Scan the records for "sourcemod" and copy each line that contains it.

-- Given records follows --

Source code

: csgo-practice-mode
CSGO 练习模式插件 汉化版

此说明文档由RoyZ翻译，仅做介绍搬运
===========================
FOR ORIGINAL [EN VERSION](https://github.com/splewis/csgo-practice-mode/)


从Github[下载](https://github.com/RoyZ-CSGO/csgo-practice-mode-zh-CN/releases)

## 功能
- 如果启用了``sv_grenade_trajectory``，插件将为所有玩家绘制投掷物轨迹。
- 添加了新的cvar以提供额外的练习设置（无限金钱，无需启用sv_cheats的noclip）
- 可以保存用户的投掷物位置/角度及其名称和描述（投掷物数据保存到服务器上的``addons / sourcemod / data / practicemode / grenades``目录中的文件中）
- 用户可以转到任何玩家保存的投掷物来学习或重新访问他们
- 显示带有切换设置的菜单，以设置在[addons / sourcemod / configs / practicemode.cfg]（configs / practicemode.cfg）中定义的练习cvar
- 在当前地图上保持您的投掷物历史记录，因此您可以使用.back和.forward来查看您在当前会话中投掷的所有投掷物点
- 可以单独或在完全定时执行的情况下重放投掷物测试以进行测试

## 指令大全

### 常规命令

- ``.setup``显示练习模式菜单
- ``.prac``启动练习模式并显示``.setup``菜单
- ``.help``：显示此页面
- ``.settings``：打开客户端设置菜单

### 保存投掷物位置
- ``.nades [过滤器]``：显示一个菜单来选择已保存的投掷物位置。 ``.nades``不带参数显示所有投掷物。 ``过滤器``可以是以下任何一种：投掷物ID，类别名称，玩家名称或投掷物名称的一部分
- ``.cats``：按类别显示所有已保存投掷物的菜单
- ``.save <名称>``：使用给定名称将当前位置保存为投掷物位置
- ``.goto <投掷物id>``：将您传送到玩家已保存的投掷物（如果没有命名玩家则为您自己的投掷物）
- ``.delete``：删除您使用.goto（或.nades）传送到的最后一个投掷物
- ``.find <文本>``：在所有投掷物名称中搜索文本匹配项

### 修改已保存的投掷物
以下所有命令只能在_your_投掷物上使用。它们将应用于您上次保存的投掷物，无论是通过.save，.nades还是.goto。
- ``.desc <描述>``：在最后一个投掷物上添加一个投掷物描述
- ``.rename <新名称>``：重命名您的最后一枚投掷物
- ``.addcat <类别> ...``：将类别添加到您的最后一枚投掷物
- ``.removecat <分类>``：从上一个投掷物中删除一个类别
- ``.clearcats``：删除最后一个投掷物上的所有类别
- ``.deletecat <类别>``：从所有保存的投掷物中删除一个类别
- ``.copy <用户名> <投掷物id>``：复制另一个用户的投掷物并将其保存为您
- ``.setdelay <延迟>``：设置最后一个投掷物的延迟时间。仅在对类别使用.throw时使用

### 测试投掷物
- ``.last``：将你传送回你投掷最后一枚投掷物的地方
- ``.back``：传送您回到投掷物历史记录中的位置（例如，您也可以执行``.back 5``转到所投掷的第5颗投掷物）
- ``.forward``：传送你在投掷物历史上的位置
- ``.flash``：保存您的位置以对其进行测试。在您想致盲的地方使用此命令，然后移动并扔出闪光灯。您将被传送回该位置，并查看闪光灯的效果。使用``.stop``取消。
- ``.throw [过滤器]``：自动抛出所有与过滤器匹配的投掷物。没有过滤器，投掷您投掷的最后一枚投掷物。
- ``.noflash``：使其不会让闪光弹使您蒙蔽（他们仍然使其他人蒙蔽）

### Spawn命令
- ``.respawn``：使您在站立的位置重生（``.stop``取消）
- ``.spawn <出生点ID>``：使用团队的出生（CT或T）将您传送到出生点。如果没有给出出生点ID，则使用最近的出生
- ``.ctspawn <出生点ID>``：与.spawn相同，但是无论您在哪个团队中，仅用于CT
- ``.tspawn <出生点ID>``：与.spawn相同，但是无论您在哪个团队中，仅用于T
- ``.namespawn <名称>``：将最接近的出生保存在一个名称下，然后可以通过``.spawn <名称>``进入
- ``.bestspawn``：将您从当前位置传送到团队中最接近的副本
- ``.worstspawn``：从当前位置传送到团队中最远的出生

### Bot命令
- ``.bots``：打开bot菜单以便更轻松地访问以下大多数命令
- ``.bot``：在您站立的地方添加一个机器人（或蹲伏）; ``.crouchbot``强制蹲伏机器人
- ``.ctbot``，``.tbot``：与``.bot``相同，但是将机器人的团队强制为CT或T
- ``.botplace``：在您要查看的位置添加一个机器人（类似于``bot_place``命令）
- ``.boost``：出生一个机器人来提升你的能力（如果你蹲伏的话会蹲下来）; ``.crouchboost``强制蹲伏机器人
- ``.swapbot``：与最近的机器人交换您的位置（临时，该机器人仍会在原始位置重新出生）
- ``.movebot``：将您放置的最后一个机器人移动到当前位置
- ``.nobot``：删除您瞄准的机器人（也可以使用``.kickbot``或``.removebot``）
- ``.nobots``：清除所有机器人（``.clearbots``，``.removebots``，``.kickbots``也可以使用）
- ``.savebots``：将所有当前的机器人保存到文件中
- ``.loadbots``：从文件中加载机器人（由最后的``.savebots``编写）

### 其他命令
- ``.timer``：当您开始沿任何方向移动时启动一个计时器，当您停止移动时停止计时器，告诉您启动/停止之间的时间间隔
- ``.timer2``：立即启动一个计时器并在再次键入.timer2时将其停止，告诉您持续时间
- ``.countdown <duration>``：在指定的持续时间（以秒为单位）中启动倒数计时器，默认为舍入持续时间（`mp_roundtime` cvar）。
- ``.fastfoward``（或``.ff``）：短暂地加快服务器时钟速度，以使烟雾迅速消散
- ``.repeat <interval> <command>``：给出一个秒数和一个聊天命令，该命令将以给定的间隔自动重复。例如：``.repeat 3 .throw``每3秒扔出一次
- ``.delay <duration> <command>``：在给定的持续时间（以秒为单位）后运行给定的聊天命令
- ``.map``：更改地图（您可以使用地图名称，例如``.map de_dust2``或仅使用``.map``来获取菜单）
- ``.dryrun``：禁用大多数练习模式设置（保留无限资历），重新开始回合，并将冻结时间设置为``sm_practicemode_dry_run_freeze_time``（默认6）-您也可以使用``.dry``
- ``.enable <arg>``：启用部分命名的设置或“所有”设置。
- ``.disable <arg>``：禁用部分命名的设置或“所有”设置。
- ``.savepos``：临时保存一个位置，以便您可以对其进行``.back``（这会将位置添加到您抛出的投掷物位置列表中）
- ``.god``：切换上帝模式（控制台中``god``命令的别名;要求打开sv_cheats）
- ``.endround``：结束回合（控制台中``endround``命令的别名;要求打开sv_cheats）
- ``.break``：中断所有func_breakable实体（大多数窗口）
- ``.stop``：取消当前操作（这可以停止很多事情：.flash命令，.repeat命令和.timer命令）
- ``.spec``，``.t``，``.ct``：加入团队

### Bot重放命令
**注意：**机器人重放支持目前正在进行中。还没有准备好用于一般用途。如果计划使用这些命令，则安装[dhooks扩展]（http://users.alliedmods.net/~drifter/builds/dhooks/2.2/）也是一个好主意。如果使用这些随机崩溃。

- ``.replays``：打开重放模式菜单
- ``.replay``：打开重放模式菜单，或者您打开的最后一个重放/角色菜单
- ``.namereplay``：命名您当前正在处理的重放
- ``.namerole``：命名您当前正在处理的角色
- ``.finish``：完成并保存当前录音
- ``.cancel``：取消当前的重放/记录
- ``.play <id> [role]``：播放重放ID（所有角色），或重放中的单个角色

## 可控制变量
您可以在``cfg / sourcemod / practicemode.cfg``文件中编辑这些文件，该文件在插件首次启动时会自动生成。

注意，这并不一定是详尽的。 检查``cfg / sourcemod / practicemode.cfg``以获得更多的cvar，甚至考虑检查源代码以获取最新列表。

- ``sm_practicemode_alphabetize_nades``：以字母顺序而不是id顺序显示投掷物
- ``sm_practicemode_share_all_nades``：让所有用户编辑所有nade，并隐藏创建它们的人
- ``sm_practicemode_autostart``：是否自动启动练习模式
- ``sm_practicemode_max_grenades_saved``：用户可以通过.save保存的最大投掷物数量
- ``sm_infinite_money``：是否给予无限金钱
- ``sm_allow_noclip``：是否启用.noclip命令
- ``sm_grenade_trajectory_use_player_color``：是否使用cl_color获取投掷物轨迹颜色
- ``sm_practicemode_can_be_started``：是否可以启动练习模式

-- Given records concluded --

Expected answer:
- 可以保存用户的投掷物位置/角度及其名称和描述（投掷物数据保存到服务器上的``addons / sourcemod / data / practicemode / grenades``目录中的文件中）
- 显示带有切换设置的菜单，以设置在[addons / sourcemod / configs / practicemode.cfg]（configs / practicemode.cfg）中定义的练习cvar
您可以在``cfg / sourcemod / practicemode.cfg``文件中编辑这些文件，该文件在插件首次启动时会自动生成。
注意，这并不一定是详尽的。 检查``cfg / sourcemod / practicemode.cfg``以获得更多的cvar，甚至考虑检查源代码以获取最新列表。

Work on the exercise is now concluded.